Les récents résultats des matchs de poule ont clarifié la situation pour l’Autriche et l’Algérie. Il devient bien plus délicat de trouver le score idéal pour esquiver l’Espagne en seizièmes de finale.
L’ironie du sort n’est pas qu’une figure de style. Quarante-quatre ans après le tristement célèbre « match de la honte » à Gijón lors du Mondial 1982, l’Algérie et l’Autriche se retrouvent de nouveau plongées dans des calculs complexes pour la suite du tournoi. En 1982, les dernières rencontres de groupe n’étaient pas simultanées. L’Autriche et l’Allemagne savaient qu’une victoire étroite de ces dernières qualifierait les deux nations (aux dépens de l’Algérie). Le résultat fut un succès 1-0 de l’Allemagne et un match peu disputé pendant une grande partie du temps.
Quarante-quatre ans plus tard, le contexte a radicalement changé. Avec l’extension à 48 équipes et la qualification des huit meilleurs troisièmes (issus de douze groupes), les comptes sont à la fois complexes et simples : Autriche-Algérie sera le dernier match de poule à avoir un impact direct sur le classement des troisièmes.
Actuellement, l’Autriche occupe la deuxième place du groupe avec trois points et une différence de buts de zéro, tandis que l’Algérie est troisième avec une différence de -2.

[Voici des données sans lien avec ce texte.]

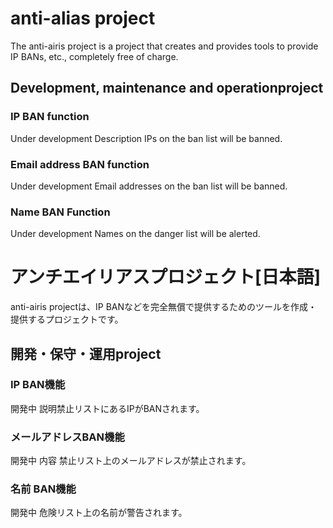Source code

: # anti-alias project
The anti-airis project is a project that creates and provides tools to provide IP BANs, etc., completely free of charge.

## Development, maintenance and operationproject

### IP BAN function

Under development
Description
IPs on the ban list will be banned.

### Email address BAN function

Under development
Email addresses on the ban list will be banned.

### Name BAN Function

Under development
Names on the danger list will be alerted.

# アンチエイリアスプロジェクト[日本語]
anti-airis projectは、IP BANなどを完全無償で提供するためのツールを作成・提供するプロジェクトです。

## 開発・保守・運用project

### IP BAN機能
開発中 説明禁止リストにあるIPがBANされます。

### メールアドレスBAN機能
開発中 内容 禁止リスト上のメールアドレスが禁止されます。

### 名前 BAN機能
開発中 危険リスト上の名前が警告されます。
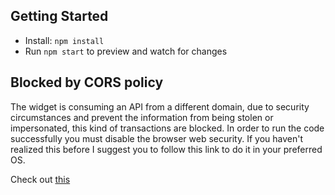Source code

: 
## Getting Started

- Install: `npm install`
- Run `npm start` to preview and watch for changes

## Blocked by CORS policy

The widget is consuming an API from a different domain, due to security circumstances and prevent the information from being stolen or 
impersonated, this kind of transactions are blocked. In order to run the code successfully you must disable the browser web security.
If you haven't realized this before I suggest you to follow this link to do it in your preferred OS. 

Check out [this](https://alfilatov.com/posts/run-chrome-without-cors/) 
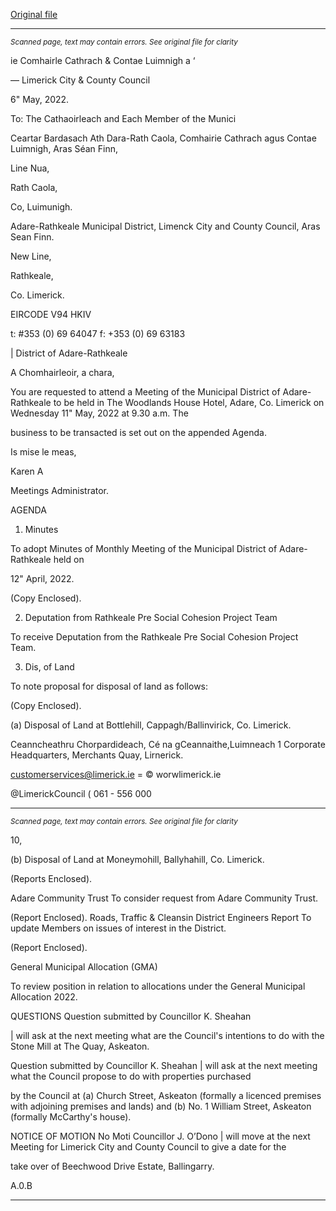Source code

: [Original file](https://www.limerick.ie/sites/default/files/media/documents/2022-05/00%20Agenda%2011th%20May%2C%202022.pdf)

---
*<small>Scanned page, text may contain errors. See original file for clarity</small>*  

ie Comhairle Cathrach
& Contae Luimnigh
a ‘

— Limerick City
& County Council

6" May, 2022.

To: The Cathaoirleach and Each Member of the Munici

Ceartar Bardasach Ath Dara-Rath Caola,
Comhairie Cathrach agus Contae Luimnigh,
Aras Séan Finn,

Line Nua,

Rath Caola,

Co, Luimunigh.

Adare-Rathkeale Municipal District,
Limenck City and County Council,
Aras Sean Finn.

New Line,

Rathkeale,

Co. Limerick.

EIRCODE V94 HKIV

t: #353 (0) 69 64047
f: +353 (0) 69 63183

| District of Adare-Rathkeale

A Chomhairleoir, a chara,

You are requested to attend a Meeting of the Municipal District of Adare-Rathkeale to be held in
The Woodlands House Hotel, Adare, Co. Limerick on Wednesday 11" May, 2022 at 9.30 a.m. The

business to be transacted is set out on the appended Agenda.

Is mise le meas,

Karen A

Meetings Administrator.

AGENDA
1. Minutes

To adopt Minutes of Monthly Meeting of the Municipal District of Adare-Rathkeale held on

12" April, 2022.

(Copy Enclosed).

2. Deputation from Rathkeale Pre Social Cohesion Project Team

To receive Deputation from the Rathkeale Pre Social Cohesion Project Team.

3. Dis, of Land

To note proposal for disposal of land as follows:

(Copy Enclosed).

(a) Disposal of Land at Bottlehill, Cappagh/Ballinvirick, Co. Limerick.

Ceanncheathru Chorpardideach, Cé na gCeannaithe,Luimneach 1
Corporate Headquarters, Merchants Quay, Lirnerick.

customerservices@limerick.ie
= © worwlimerick.ie

@LimerickCouncil
( 061 - 556 000


---
*<small>Scanned page, text may contain errors. See original file for clarity</small>*  

10,

(b) Disposal of Land at Moneymohill, Ballyhahill, Co. Limerick.

(Reports Enclosed).

Adare Community Trust
To consider request from Adare Community Trust.

(Report Enclosed).
Roads, Traffic & Cleansin
District Engineers Report
To update Members on issues of interest in the District.

(Report Enclosed).

General Municipal Allocation (GMA)

To review position in relation to allocations under the General Municipal Allocation 2022.

QUESTIONS
Question submitted by Councillor K. Sheahan

| will ask at the next meeting what are the Council's intentions to do with the Stone Mill at
The Quay, Askeaton.

Question submitted by Councillor K. Sheahan
| will ask at the next meeting what the Council propose to do with properties purchased

by the Council at (a) Church Street, Askeaton (formally a licenced premises with adjoining
premises and lands) and (b) No. 1 William Street, Askeaton (formally McCarthy's house).

NOTICE OF MOTION
No Moti Councillor J. O’Dono
| will move at the next Meeting for Limerick City and County Council to give a date for the

take over of Beechwood Drive Estate, Ballingarry.

A.0.B


---
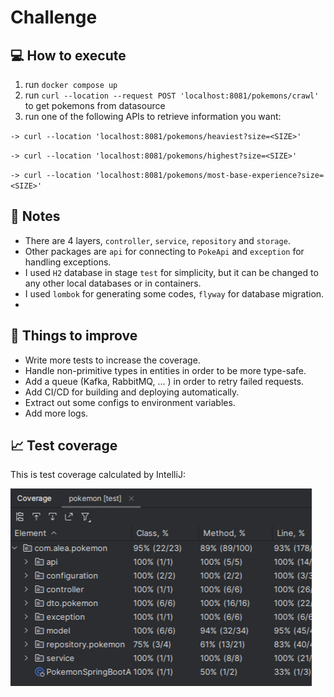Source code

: # Challenge

## :computer: How to execute
1) run `docker compose up`
2) run `curl --location --request POST 'localhost:8081/pokemons/crawl'` to get pokemons from datasource
3) run one of the following APIs to retrieve information you want:

`
-> curl --location 'localhost:8081/pokemons/heaviest?size=<SIZE>'
`

`
-> curl --location 'localhost:8081/pokemons/highest?size=<SIZE>'
`

`
-> curl --location 'localhost:8081/pokemons/most-base-experience?size=<SIZE>' 
`

## :memo: Notes

* There are 4 layers, `controller`, `service`, `repository` and `storage`.
* Other packages are `api` for connecting to `PokeApi` and `exception` for handling exceptions.
* I used `H2` database in stage `test` for simplicity, but it can be changed to any other local databases or in containers.
* I used `lombok` for generating some codes, `flyway` for database migration.
* 

## :pushpin: Things to improve

* Write more tests to increase the coverage.
* Handle non-primitive types in entities in order to be more type-safe.
* Add a queue (Kafka, RabbitMQ, ... ) in order to retry failed requests.
* Add CI/CD for building and deploying automatically.
* Extract out some configs to environment variables.
* Add more logs.

## :chart_with_upwards_trend: Test coverage
This is test coverage calculated by IntelliJ:

![Test coverage](./coverage.png)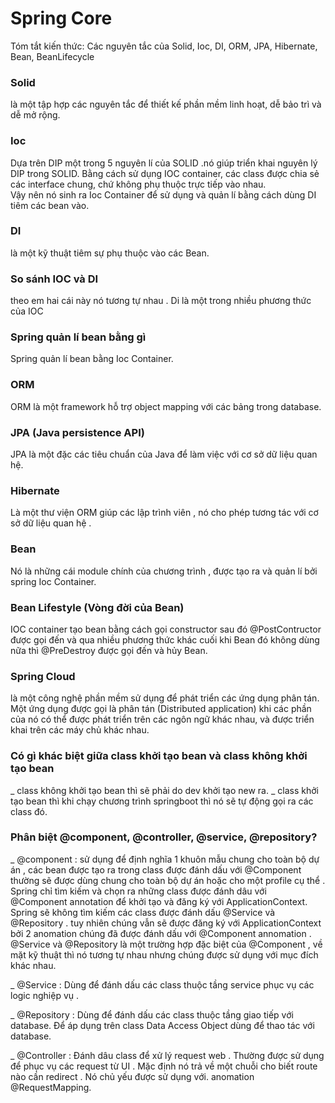 # Spring Core
Tóm tắt kiến thức: Các nguyên tắc của Solid, Ioc, DI, ORM, JPA, Hibernate, Bean, BeanLifecycle
### Solid
là một tập hợp các nguyên tắc để thiết kế phần mềm linh hoạt, dễ bảo trì và dễ mở rộng.

### Ioc 
Dựa trên DIP một trong 5 nguyên lí của SOLID .nó giúp triển khai nguyên lý DIP trong SOLID. 
Bằng cách sử dụng IOC container, các class được chia sẻ các interface chung, chứ không phụ thuộc trực tiếp vào nhau.  
Vậy nên nó sinh ra Ioc Container để sử dụng và quản lí bằng cách dùng DI tiêm các bean vào. 

### DI
là một kỹ thuật tiêm sự phụ thuộc vào các Bean.

### So sánh IOC và DI 
theo em hai cái này nó tương tự nhau . Di là một trong nhiều phương thức của IOC

### Spring quản lí bean bằng gì 
Spring quản lí bean bằng Ioc Container.

### ORM 
ORM là một framework hỗ trợ object mapping với các bảng trong database.

### JPA (Java persistence API)
JPA là một đặc các tiêu chuẩn của Java để làm việc với cơ sở dữ liệu quan hệ.

### Hibernate
Là một thư viện ORM giúp các lập trình viên  , nó cho phép tương tác với cơ sở dữ liệu quan hệ .

### Bean 
Nó là những cái module chính của chương trình , được tạo ra và quản lí bởi spring Ioc Container.

### Bean Lifestyle (Vòng đời của Bean)
IOC container tạo bean bằng cách gọi constructor sau đó @PostContructor được gọi đến và qua nhiều phương thức khác cuối khi Bean đó không dùng nữa thì @PreDestroy được gọi đến và hủy Bean.

### Spring Cloud 
là một công nghệ phần mềm sử dụng để phát triển các ứng dụng phân tán.
Một ứng dụng được gọi là phân tán (Distributed application) khi các phần của nó có thể được phát triển trên các ngôn ngữ khác nhau, và được triển khai trên các máy chủ khác nhau.

### Có gì khác biệt giữa class khởi tạo bean và class không khởi tạo bean
_ class không khởi tạo bean thì sẽ phải do dev khởi tạo new ra.
_ class khởi tạo bean thì khi chạy chương trình springboot thì nó sẽ tự động gọi ra các class đó.

### Phân biệt @component, @controller, @service, @repository?
_ @component : sử dụng để định nghĩa 1 khuôn mẫu chung cho toàn bộ dự án , các bean được tạo ra trong class được đánh dấu với  @Component  thường sẽ được dùng chung cho toàn bộ dự án hoặc cho một profile cụ thể . 
Spring chỉ tìm kiếm và chọn ra những class được đánh dâu với  @Component  annotation để khởi tạo và đăng ký với ApplicationContext.
Spring sẽ không tìm kiếm các class được đánh dấu  @Service  và  @Repository . tuy nhiên chúng vẫn sẽ được đăng ký với ApplicationContext bởi 2 anomation chúng đã được đánh dấu với  @Component  annomation .  @Service  và  @Repository  là một trường hợp đặc biệt của  @Component , về mặt kỹ  thuật thì nó tương tự nhau nhưng chúng được sử dụng với mục đích khác nhau.

_ @Service : Dùng để đánh dấu các class thuộc tầng service phục vụ các logic nghiệp vụ .

_ @Repository : Dùng để đánh dấu các class thuộc tầng giao tiếp với database.
Để áp dụng trên class Data Access Object dùng để thao tác với database.

_ @Controller : Đánh dâu class để xử lý request web . Thường được sử dụng để phục vụ các request từ UI .
Mặc định nó trả về một chuỗi cho biết route nào cần redirect . Nó chủ yếu được sử dụng với.
anomation @RequestMapping.

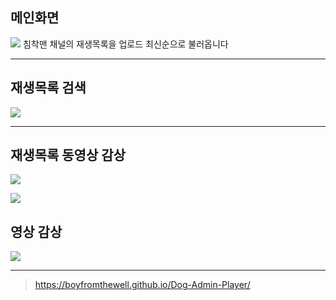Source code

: ## 메인화면

![](https://images.velog.io/images/boyfromthewell/post/0488b663-59bb-47cc-9e10-2ffeb3f8ac8c/image.png) 
침착맨 채널의 재생목록을 업로드 최신순으로 불러옵니다

***
## 재생목록 검색

![](https://velog.velcdn.com/images/boyfromthewell/post/e3ad57f3-cec2-43c2-8e9a-3d957e05c051/image.png)  


***
## 재생목록 동영상 감상

![](https://images.velog.io/images/boyfromthewell/post/78cb643e-58ca-4e89-a12c-d4bf8a08c74d/image.png) 

![](https://images.velog.io/images/boyfromthewell/post/046b040f-7331-4ea5-821a-c707def56a40/image.png)  

## 영상 감상

![](https://images.velog.io/images/boyfromthewell/post/c26fbdfa-09cf-46a2-b081-7143579515f6/image.png)  

***
  
>https://boyfromthewell.github.io/Dog-Admin-Player/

Le seuil de qualification sera au minimum de trois points avec une différence de buts nulle ou positive. Les deux équipes peuvent y parvenir en faisant match nul, mais aucune ne le peut en cas de défaite. Toutefois, il subsiste quelques scénarios où l’Autriche se qualifierait malgré une courte défaite : si le Congo ne gagne pas et que le Ghana bat la Croatie.
Rangnick : « On verra à quelques minutes de la fin »
Pourquoi ces deux nations voudraient-elles perdre ? En raison d’une particularité du tableau à 48 équipes : il est peut-être préférable d’être troisième que deuxième dans ce groupe. Le deuxième affrontera l’Espagne, l’un des grands favoris, tandis que le troisième jouera contre un premier de groupe, peut-être la Suisse. Cependant, les derniers résultats ont changé la donne : pour l’Autriche, ce sera soit la qualification par la deuxième place, soit l’élimination. Les Autrichiens connaîtront tous les résultats des autres groupes avant d’entrer sur la pelouse.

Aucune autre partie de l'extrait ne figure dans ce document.